Configuring Search

Table of Contents

Introduction
Index Data
General Considerations
Content Extraction and Indexing
- Tika Extractor

Introduction

This document gives some guidance and notes about how to configure the search service. Using search is a good way to find documents based on various criteria. The search service will return results for documents the searcher is eligible to access. Read the description of the search service for more details.

You can use basic search functionality without any configuration as it is preconfigured when using the default binary or container/orchestration deployment.

Index Data

With basic search, only metadata is indexed. Content can be searched when configuring Tika as the content extraction engine.

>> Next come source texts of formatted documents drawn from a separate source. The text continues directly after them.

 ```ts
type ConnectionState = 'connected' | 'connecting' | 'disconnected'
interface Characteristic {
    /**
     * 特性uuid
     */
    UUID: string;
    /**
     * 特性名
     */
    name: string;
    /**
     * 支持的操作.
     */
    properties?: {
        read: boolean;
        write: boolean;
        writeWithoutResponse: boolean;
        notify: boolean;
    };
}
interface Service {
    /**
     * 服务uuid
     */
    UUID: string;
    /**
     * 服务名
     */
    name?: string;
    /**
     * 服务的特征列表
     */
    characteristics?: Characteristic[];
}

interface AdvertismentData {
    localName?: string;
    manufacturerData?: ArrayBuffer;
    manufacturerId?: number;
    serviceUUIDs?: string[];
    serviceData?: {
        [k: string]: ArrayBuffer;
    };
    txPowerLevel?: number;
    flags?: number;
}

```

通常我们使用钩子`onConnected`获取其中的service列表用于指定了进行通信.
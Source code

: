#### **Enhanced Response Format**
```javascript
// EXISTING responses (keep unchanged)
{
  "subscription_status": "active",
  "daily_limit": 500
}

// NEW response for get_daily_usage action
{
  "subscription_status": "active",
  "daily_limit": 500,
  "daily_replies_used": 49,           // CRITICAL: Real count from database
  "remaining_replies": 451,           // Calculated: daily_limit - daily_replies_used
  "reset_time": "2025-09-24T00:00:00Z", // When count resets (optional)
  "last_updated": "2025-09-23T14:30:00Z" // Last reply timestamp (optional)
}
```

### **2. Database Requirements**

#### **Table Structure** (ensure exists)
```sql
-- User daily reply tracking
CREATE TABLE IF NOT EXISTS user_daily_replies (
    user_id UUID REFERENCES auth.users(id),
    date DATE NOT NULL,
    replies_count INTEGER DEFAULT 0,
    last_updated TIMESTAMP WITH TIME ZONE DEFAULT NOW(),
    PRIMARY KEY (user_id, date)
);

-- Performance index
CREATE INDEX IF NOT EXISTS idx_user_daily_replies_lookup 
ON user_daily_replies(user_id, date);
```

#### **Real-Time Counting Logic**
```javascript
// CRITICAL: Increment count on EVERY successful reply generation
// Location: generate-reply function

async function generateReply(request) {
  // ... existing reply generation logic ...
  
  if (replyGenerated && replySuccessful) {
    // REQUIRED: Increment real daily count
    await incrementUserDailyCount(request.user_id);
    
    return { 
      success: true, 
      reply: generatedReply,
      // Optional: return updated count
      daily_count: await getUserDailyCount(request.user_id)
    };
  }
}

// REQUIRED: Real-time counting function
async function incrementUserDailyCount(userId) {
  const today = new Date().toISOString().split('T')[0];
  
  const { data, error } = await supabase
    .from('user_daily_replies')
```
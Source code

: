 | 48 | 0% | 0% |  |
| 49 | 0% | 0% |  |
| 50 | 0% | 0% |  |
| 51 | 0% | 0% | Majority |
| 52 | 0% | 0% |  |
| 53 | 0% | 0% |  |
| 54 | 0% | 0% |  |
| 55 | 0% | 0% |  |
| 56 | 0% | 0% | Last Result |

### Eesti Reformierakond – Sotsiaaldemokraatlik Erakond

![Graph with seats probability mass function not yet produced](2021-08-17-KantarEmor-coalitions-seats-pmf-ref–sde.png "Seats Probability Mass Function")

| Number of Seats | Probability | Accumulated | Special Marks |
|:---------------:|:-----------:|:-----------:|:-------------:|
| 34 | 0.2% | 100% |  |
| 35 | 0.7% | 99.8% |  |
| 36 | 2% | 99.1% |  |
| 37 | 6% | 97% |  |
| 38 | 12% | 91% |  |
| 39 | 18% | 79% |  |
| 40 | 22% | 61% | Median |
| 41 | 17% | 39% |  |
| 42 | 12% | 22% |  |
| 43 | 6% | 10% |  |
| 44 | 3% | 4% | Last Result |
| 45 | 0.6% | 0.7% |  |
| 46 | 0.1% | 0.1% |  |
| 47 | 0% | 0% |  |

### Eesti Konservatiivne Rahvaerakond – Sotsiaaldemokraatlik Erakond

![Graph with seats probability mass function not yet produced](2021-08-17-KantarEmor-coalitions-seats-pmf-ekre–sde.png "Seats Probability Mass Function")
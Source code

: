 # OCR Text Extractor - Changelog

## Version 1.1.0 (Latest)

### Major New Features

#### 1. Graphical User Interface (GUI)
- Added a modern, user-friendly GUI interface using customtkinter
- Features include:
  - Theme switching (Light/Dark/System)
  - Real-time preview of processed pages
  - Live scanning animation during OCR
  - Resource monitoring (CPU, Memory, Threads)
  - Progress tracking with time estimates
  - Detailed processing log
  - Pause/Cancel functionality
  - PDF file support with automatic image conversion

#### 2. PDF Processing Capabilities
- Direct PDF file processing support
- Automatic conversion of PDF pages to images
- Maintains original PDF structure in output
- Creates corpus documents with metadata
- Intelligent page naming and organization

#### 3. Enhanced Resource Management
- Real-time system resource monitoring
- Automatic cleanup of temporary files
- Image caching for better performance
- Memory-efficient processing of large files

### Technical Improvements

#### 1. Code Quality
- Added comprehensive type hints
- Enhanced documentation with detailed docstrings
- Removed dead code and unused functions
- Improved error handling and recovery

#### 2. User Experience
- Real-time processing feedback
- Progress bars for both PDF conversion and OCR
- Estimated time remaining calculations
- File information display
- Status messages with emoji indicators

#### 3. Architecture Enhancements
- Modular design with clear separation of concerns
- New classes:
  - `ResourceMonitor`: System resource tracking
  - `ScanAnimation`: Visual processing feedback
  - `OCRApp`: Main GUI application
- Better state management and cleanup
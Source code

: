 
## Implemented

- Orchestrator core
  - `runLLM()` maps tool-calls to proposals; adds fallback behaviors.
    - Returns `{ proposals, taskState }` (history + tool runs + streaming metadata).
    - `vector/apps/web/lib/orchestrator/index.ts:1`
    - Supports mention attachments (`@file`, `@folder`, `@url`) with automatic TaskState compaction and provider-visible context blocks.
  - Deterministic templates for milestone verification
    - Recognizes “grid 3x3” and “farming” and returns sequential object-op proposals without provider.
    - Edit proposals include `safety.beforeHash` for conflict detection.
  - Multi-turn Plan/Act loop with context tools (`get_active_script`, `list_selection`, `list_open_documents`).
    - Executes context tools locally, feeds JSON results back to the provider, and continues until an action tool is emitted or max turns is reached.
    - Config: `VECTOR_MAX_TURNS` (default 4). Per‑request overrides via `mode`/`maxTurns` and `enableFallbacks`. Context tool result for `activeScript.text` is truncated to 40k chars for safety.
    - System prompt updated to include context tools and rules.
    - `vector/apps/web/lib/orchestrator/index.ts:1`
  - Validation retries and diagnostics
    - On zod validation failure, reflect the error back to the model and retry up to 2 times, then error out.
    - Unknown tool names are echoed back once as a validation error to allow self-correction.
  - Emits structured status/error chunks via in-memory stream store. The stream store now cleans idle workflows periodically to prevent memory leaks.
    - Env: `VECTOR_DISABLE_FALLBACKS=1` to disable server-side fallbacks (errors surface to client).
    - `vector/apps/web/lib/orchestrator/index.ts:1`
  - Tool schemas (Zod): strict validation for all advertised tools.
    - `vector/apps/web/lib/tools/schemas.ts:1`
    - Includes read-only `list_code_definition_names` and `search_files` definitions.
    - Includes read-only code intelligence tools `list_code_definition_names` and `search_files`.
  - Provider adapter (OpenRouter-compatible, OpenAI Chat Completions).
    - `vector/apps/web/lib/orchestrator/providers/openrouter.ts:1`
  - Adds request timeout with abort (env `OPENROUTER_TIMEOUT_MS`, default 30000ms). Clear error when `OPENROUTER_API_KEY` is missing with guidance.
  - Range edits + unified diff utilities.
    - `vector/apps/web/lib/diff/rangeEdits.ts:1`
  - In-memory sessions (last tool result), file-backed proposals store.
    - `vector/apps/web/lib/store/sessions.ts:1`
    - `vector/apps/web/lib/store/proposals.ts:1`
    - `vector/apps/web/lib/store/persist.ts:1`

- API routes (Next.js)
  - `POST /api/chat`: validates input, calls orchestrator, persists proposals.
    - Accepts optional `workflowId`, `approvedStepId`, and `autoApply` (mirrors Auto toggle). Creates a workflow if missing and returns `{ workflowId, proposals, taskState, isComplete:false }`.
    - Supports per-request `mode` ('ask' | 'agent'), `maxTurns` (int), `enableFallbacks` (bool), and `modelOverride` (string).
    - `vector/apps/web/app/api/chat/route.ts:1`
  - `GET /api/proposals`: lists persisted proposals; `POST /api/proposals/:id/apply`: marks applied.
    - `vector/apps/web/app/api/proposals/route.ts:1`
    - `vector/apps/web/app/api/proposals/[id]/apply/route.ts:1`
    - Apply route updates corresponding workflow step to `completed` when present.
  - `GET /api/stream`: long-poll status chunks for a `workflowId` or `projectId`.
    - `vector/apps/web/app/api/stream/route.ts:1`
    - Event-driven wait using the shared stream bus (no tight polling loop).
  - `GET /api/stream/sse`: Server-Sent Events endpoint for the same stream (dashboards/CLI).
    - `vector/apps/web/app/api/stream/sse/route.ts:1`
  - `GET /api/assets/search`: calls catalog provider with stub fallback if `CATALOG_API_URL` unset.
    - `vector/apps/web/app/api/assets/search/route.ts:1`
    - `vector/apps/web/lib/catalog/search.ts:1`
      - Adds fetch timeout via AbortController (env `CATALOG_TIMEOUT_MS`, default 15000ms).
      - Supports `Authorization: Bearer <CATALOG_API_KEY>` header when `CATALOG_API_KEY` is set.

Metadata: all data that describes the file like Name, Size, MimeType, Tags and Mtime.
Content: all data that relates to content of the file like words, geo data, exif data etc.

Depending on the configuration, space requirements can differ.

Indexing is a non-blocking operation. It is triggered by various events (see State Changes which Trigger Indexing) and does not prevent file access by users. While indexing metadata is more or less instantaneous, extracting and indexing content can take some time depending on the setup and size of the document.

General Considerations

Space Requirements

There is no definitive answer as to how much space needs to be provided for storing the index or how it can be calculated. The only valid answer to that question is - it depends and and you need to monitor it. Note that monitoring is not part of this document.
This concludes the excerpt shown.